Aan de Voorzitter van de Tweede Kamer der Staten-Generaal
Den Haag, 6 oktober 2016
In de motie Jan Vos/Van Veldhoven (Kamerstuk 31 793, nr. 153) wordt de regering gevraagd te onderzoeken of het mogelijk is in de Wet ruimtelijke
ordening vast te leggen dat in bestemmingsplannen van gemeenten een strategie opgenomen
wordt voor CO2-neutraliteit in 2050.
De Wet ruimtelijke ordening (Wro) zal opgaan in de Omgevingswet, die naar verwachting
in het voorjaar van 2019 in werking zal treden. Om die reden wil ik de motie van uw
Kamer graag zo uitleggen dat u mij vraagt om te kijken naar de mogelijkheden van de
Omgevingswet. Het tegengaan van klimaatverandering is expliciet één van de doelen
van die wet. Dit biedt de kans om alle belangen in het kader van strategisch beleid
voor de fysieke leefomgeving – inclusief het tegengaan van klimaatverandering – vroegtijdig
en in samenhang te betrekken.
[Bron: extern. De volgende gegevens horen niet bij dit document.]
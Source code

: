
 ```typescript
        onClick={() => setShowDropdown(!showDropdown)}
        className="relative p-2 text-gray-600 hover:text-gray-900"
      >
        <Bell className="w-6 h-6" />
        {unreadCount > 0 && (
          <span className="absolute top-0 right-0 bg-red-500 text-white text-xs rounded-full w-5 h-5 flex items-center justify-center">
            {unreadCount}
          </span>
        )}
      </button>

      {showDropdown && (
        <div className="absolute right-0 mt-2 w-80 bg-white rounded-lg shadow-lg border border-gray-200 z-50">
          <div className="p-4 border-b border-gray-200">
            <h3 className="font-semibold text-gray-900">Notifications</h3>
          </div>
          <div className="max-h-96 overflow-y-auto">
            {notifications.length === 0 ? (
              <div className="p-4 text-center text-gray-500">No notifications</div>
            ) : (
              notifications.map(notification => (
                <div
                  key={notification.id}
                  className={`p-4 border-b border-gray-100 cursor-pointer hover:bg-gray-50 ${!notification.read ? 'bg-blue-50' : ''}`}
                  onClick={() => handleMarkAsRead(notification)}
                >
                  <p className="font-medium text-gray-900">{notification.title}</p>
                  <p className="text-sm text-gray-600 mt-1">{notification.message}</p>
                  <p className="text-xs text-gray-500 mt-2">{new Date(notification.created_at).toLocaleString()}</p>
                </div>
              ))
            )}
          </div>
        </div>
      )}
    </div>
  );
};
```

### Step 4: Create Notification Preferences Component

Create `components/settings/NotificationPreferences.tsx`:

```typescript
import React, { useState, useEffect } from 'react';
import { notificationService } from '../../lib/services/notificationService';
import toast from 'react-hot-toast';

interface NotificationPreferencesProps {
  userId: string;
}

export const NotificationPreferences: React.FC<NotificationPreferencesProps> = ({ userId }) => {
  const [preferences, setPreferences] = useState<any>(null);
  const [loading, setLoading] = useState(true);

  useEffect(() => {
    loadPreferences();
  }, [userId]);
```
Dit gaat verder dan de reikwijdte van de Wro, waarbij
het alleen om de ruimtelijke relevantie gaat (de «goede ruimtelijke ordening»).
Gemeenten, provincies en het Rijk zijn in het kader van de Omgevingswet straks verplicht
om een omgevingsvisie vast te stellen waarbij rekening wordt gehouden met het voorzorgsbeginsel,
en de beginselen van preventief handelen, milieuaantastingen bij voorrang bij de bron
bestrijden en de vervuiler betaalt. De gemeente is daarbij zelf verantwoordelijk om
in de omgevingsvisie strategische inhoudelijke keuzes te maken voor het gemeentelijke
beleid over de fysieke leefomgeving, waarbij het tegengaan van klimaatverandering
één van de betrokken belangen is. Het gaat daarbij vooral om beleid en maatregelen
waarvoor de gemeente zelf verantwoordelijk is, gezien het lokale schaalniveau. De
gemeente kan bijvoorbeeld besluiten om het gemeentelijke wagenpark versneld te vervangen
door elektrische auto’s of bepalen dat voor een nieuwbouwwijk voor woningen strengere
energie-eisen gelden.
Op dit moment hebben verschillende provincies en gemeenten al een visie of werken
daaraan, die breder is dan op grond van het huidige recht vereist is en waar klimaatverandering
een onderdeel van is. Er zijn verschillende gemeenten die streven naar klimaatneutraliteit
in 2050, met name degenen die lid zijn van de Nederlandse klimaatcoalitie, en andere
hebben klimaat- of energieplannen opgesteld of zijn er mee bezig. Dat is een ontwikkeling
die ik ondersteun.
Lokale overheden zijn belangrijk om de in Parijs gemaakte afspraken in de praktijk
te brengen. Ik wil gemeenten graag stimuleren om aan klimaatneutraliteit te werken
met betrokken partijen. Via de Green Deal Pilots Regionale Energiestrategieën biedt
het Rijk gemeenten daarvoor instrumenten aan om dit in praktijk te brengen en wordt
bij de ontwikkeling van die energiestrategieën ervaring opgedaan. Op basis daarvan
kan worden bekeken of en hoe instructieregels vanuit het Rijk kunnen bijdragen om
gemeenten te ondersteunen bij de ontwikkeling van een strategie voor CO2-neutraliteit in 2050 in samenhang met de mogelijkheid van het stellen van een omgevingswaarde
voor CO2 door het Rijk naar aanleiding van de motie Van Tongeren c.s. (Kamerstuk 33 962, nr. 142). Daarvoor is het van belang dat allereerst de afspraken van Parijs in de EU via
het emissiehandelssysteem (ETS) en niet-ETS-doelstellingen voor lidstaten (transport,
gebouwde omgeving, landbouw, overige broeikasgassen) worden doorvertaald naar 2030
en ook nationaal wordt gekeken hoe klimaatneutraliteit wordt ingevuld.